**WHAT TO PRODUCE:** Whenever a line below includes the word "Server", copy that line.

(Saved data entries)
-------

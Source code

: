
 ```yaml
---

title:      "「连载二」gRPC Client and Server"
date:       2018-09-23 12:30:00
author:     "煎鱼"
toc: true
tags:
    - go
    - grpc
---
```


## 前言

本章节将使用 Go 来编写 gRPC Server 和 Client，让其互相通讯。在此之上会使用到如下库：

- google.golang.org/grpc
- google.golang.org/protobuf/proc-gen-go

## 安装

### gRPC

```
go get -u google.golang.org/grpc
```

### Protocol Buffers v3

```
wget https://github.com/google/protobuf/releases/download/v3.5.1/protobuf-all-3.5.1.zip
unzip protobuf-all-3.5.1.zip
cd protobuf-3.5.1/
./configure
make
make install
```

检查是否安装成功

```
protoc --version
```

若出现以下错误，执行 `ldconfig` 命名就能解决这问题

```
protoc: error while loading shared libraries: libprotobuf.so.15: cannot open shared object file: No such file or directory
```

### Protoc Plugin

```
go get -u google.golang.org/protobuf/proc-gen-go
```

-------

**COMPLETED TASK:**
title:      "「连载二」gRPC Client and Server"
本章节将使用 Go 来编写 gRPC Server 和 Client，让其互相通讯。在此之上会使用到如下库：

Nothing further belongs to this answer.